Sky & Telescope: Craig Michael Utter

Also, like many of you, I'll admit to having a little "beam envy" — I sometimes get into friendly little competitions to see who's got the brightest laser. It's well known that the output can vary dramatically from one laser pointer to another, no matter what the label (or the dealer) might say. In fact, I've sometimes wondered why the beam on a particular model looked so anemic.

Now I know, thanks to a recent article prepared by researchers at the U.S. National Institute of Standards and Technology. It turns out that these laser pointers don't create green light from the get-go, but instead generate a collimated beam of infrared energy that's converted to green light when it passed through a special crystal. (Try saying "neodymium-doped yttrium orthovanadate" three times — I dare you!)

Green laser pointer

Cross-section of a typical green-light laser pointer. An infrared beam (808 nm) passes through a neodymium-doped crystal, which converts the energy to green light (532 nm) and longer-wavelength infrared light (1064 nm). Coatings and a filter allow only the green light to exit the device. Click on the image for a larger view.

Sam Goldwasser

In most units, a careful combination of transmissive and antireflective coatings, together with an infrared-blocking filter right at the end of the beam path, keeps all the infrared energy bottled up — all that comes out of that little hole is pure green light at a wavelength of 532 nm.

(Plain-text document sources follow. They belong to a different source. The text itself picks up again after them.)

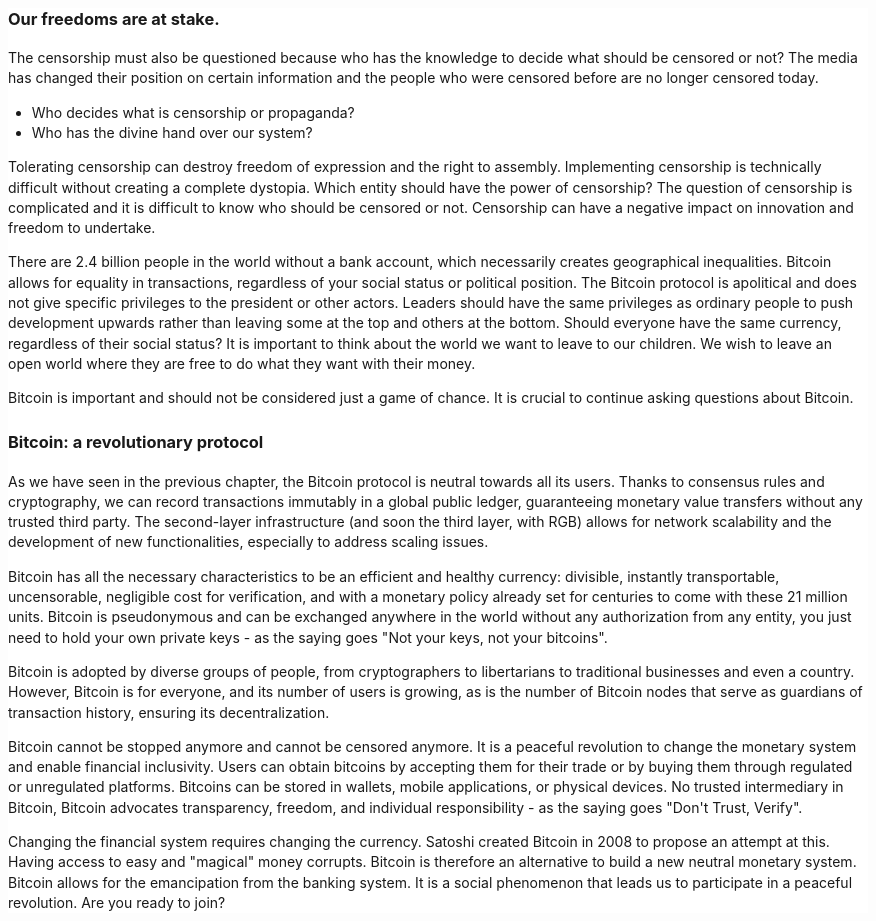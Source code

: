 ### Our freedoms are at stake.

The censorship must also be questioned because who has the knowledge to decide what should be censored or not? The media has changed their position on certain information and the people who were censored before are no longer censored today.

- Who decides what is censorship or propaganda?
- Who has the divine hand over our system?

Tolerating censorship can destroy freedom of expression and the right to assembly. Implementing censorship is technically difficult without creating a complete dystopia. Which entity should have the power of censorship? The question of censorship is complicated and it is difficult to know who should be censored or not. Censorship can have a negative impact on innovation and freedom to undertake.

There are 2.4 billion people in the world without a bank account, which necessarily creates geographical inequalities. Bitcoin allows for equality in transactions, regardless of your social status or political position. The Bitcoin protocol is apolitical and does not give specific privileges to the president or other actors. Leaders should have the same privileges as ordinary people to push development upwards rather than leaving some at the top and others at the bottom. Should everyone have the same currency, regardless of their social status? It is important to think about the world we want to leave to our children. We wish to leave an open world where they are free to do what they want with their money.

Bitcoin is important and should not be considered just a game of chance. It is crucial to continue asking questions about Bitcoin.

### Bitcoin: a revolutionary protocol

As we have seen in the previous chapter, the Bitcoin protocol is neutral towards all its users. Thanks to consensus rules and cryptography, we can record transactions immutably in a global public ledger, guaranteeing monetary value transfers without any trusted third party. The second-layer infrastructure (and soon the third layer, with RGB) allows for network scalability and the development of new functionalities, especially to address scaling issues.

Bitcoin has all the necessary characteristics to be an efficient and healthy currency: divisible, instantly transportable, uncensorable, negligible cost for verification, and with a monetary policy already set for centuries to come with these 21 million units. Bitcoin is pseudonymous and can be exchanged anywhere in the world without any authorization from any entity, you just need to hold your own private keys - as the saying goes "Not your keys, not your bitcoins".

Bitcoin is adopted by diverse groups of people, from cryptographers to libertarians to traditional businesses and even a country. However, Bitcoin is for everyone, and its number of users is growing, as is the number of Bitcoin nodes that serve as guardians of transaction history, ensuring its decentralization.

Bitcoin cannot be stopped anymore and cannot be censored anymore. It is a peaceful revolution to change the monetary system and enable financial inclusivity. Users can obtain bitcoins by accepting them for their trade or by buying them through regulated or unregulated platforms. Bitcoins can be stored in wallets, mobile applications, or physical devices. No trusted intermediary in Bitcoin, Bitcoin advocates transparency, freedom, and individual responsibility - as the saying goes "Don't Trust, Verify".

Changing the financial system requires changing the currency. Satoshi created Bitcoin in 2008 to propose an attempt at this. Having access to easy and "magical" money corrupts. Bitcoin is therefore an alternative to build a new neutral monetary system. Bitcoin allows for the emancipation from the banking system. It is a social phenomenon that leads us to participate in a peaceful revolution. Are you ready to join?
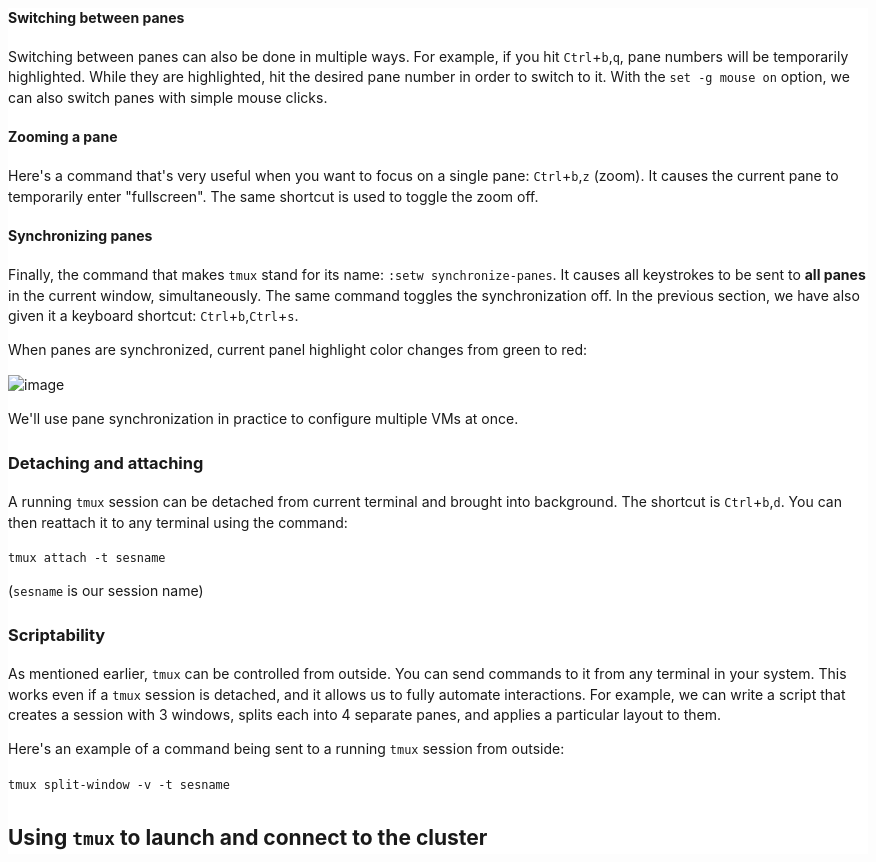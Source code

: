 #### Switching between panes

Switching between panes can also be done in multiple ways. For example, if you hit `Ctrl`+`b`,`q`, pane numbers will 
be temporarily highlighted. While they are highlighted, hit the desired pane number in order to switch to it.
With the `set -g mouse on` option, we can also switch panes with simple mouse clicks.

#### Zooming a pane

Here's a command that's very useful when you want to focus on a single pane: `Ctrl`+`b`,`z` (zoom). 
It causes the current pane to temporarily enter "fullscreen". The same shortcut is used to toggle the zoom off.

#### Synchronizing panes

Finally, the command that makes `tmux` stand for its name: `:setw synchronize-panes`. It causes all keystrokes to
be sent to **all panes** in the current window, simultaneously. The same command toggles the synchronization off.
In the previous section, we have also given it a keyboard shortcut: `Ctrl`+`b`,`Ctrl`+`s`.

When panes are synchronized, current panel highlight color changes from green to red:

<img width="532" alt="image" src="images/tmux_synchronized.png">

We'll use pane synchronization in practice to configure multiple VMs at once.

### Detaching and attaching

A running `tmux` session can be detached from current terminal and brought into background. The shortcut is `Ctrl`+`b`,`d`.
You can then reattach it to any terminal using the command:

```
tmux attach -t sesname
```

(`sesname` is our session name)

### Scriptability

As mentioned earlier, `tmux` can be controlled from outside. You can send commands to it from any terminal in your system.
This works even if a `tmux` session is detached, and it allows us to fully automate interactions. For example, we can write
a script that creates a session with 3 windows, splits each into 4 separate panes, and applies a particular layout to them.

Here's an example of a command being sent to a running `tmux` session from outside:

```
tmux split-window -v -t sesname
```

## Using `tmux` to launch and connect to the cluster
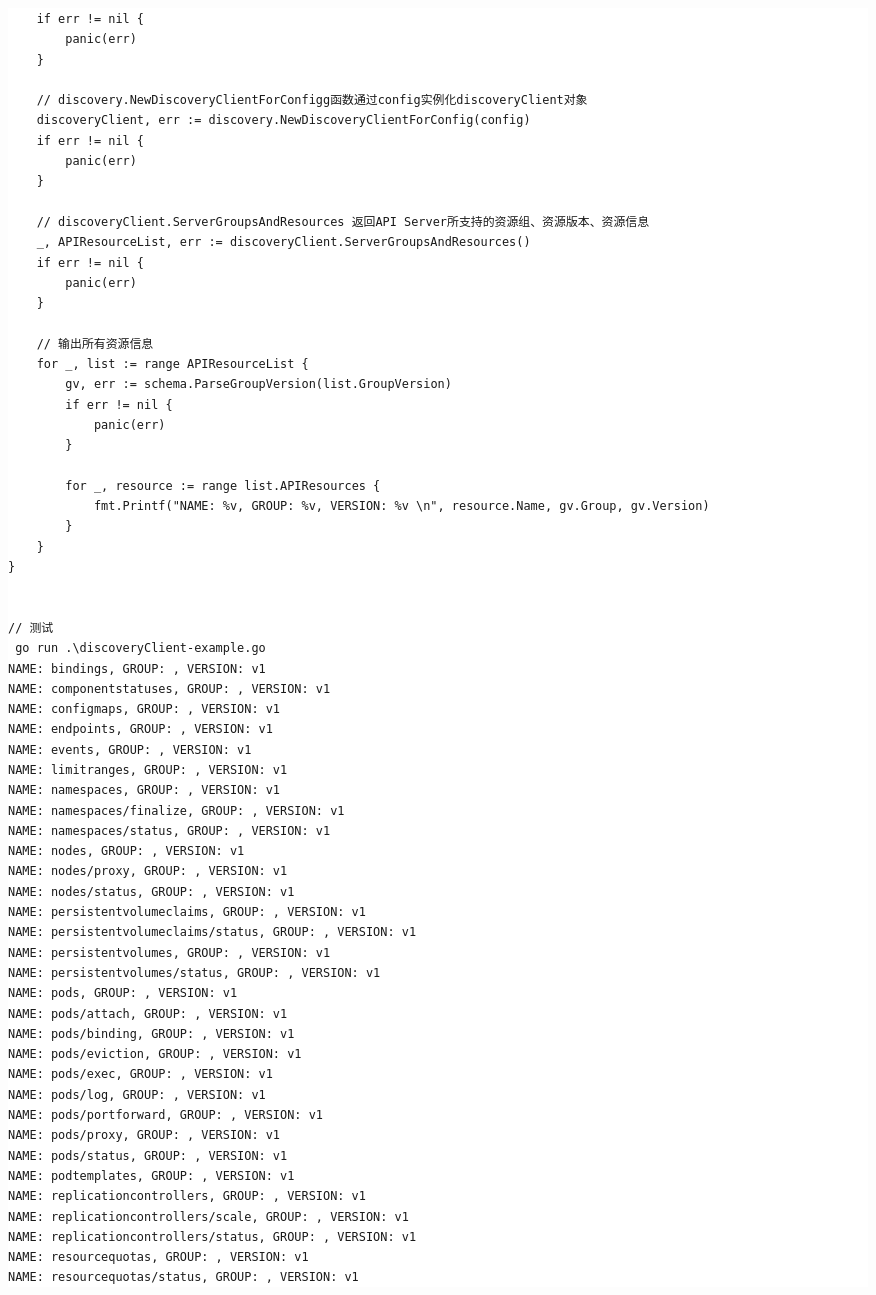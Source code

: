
 ```
    if err != nil {
        panic(err)
    }

    // discovery.NewDiscoveryClientForConfigg函数通过config实例化discoveryClient对象
    discoveryClient, err := discovery.NewDiscoveryClientForConfig(config)
    if err != nil {
        panic(err)
    }

    // discoveryClient.ServerGroupsAndResources 返回API Server所支持的资源组、资源版本、资源信息
    _, APIResourceList, err := discoveryClient.ServerGroupsAndResources()
    if err != nil {
        panic(err)
    }

    // 输出所有资源信息
    for _, list := range APIResourceList {
        gv, err := schema.ParseGroupVersion(list.GroupVersion)
        if err != nil {
            panic(err)
        }

        for _, resource := range list.APIResources {
            fmt.Printf("NAME: %v, GROUP: %v, VERSION: %v \n", resource.Name, gv.Group, gv.Version)
        }
    }
}


// 测试
 go run .\discoveryClient-example.go
NAME: bindings, GROUP: , VERSION: v1 
NAME: componentstatuses, GROUP: , VERSION: v1 
NAME: configmaps, GROUP: , VERSION: v1
NAME: endpoints, GROUP: , VERSION: v1
NAME: events, GROUP: , VERSION: v1
NAME: limitranges, GROUP: , VERSION: v1
NAME: namespaces, GROUP: , VERSION: v1
NAME: namespaces/finalize, GROUP: , VERSION: v1
NAME: namespaces/status, GROUP: , VERSION: v1
NAME: nodes, GROUP: , VERSION: v1
NAME: nodes/proxy, GROUP: , VERSION: v1
NAME: nodes/status, GROUP: , VERSION: v1
NAME: persistentvolumeclaims, GROUP: , VERSION: v1
NAME: persistentvolumeclaims/status, GROUP: , VERSION: v1
NAME: persistentvolumes, GROUP: , VERSION: v1
NAME: persistentvolumes/status, GROUP: , VERSION: v1
NAME: pods, GROUP: , VERSION: v1
NAME: pods/attach, GROUP: , VERSION: v1
NAME: pods/binding, GROUP: , VERSION: v1
NAME: pods/eviction, GROUP: , VERSION: v1
NAME: pods/exec, GROUP: , VERSION: v1
NAME: pods/log, GROUP: , VERSION: v1
NAME: pods/portforward, GROUP: , VERSION: v1
NAME: pods/proxy, GROUP: , VERSION: v1
NAME: pods/status, GROUP: , VERSION: v1
NAME: podtemplates, GROUP: , VERSION: v1
NAME: replicationcontrollers, GROUP: , VERSION: v1
NAME: replicationcontrollers/scale, GROUP: , VERSION: v1
NAME: replicationcontrollers/status, GROUP: , VERSION: v1
NAME: resourcequotas, GROUP: , VERSION: v1
NAME: resourcequotas/status, GROUP: , VERSION: v1
```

But the researchers found that really inexpensive green lasers not only have very poor conversion efficiency but can also lack an infrared filter altogether. In their study, the researchers tested a flawed unit that releases nine times more infrared energy than green light. Normally this wouldn't be a concern — anyone who accidentally gets an eyeful of laser light will blink and recoil instinctively. However, shine this defective laser at a modern energy-saving window, and the infrared beam gets reflected back at you (or someone else nearby) even though the green light passes through.

I've seen some lasers powerful enough to burn a hole through a black plastic trash bag, and one dealer's website even touts the ability of its products to pops balloons, light matches, and set paper afire. I just checked my green laser, and it had no effect during an impromptu "trash-bag" test. So is it safe, at least from an infrared standpoint? Not necessarily, says Alessandro Restelli, one of the paper's authors. The filterless laser tested by the NIST team pumped out 20 milliwatts of infrared energy, not enough to pop a balloon but plenty strong enough to cause retinal damage.

Green laser tester

This simple setup can be used to test a green-light laser pointer for unwanted infrared emission. A bare spot on the surface of a CD (at left) serves as a diffraction grating that projects the laser's spectrum onto a sheet of paper. Click on the image for a larger view.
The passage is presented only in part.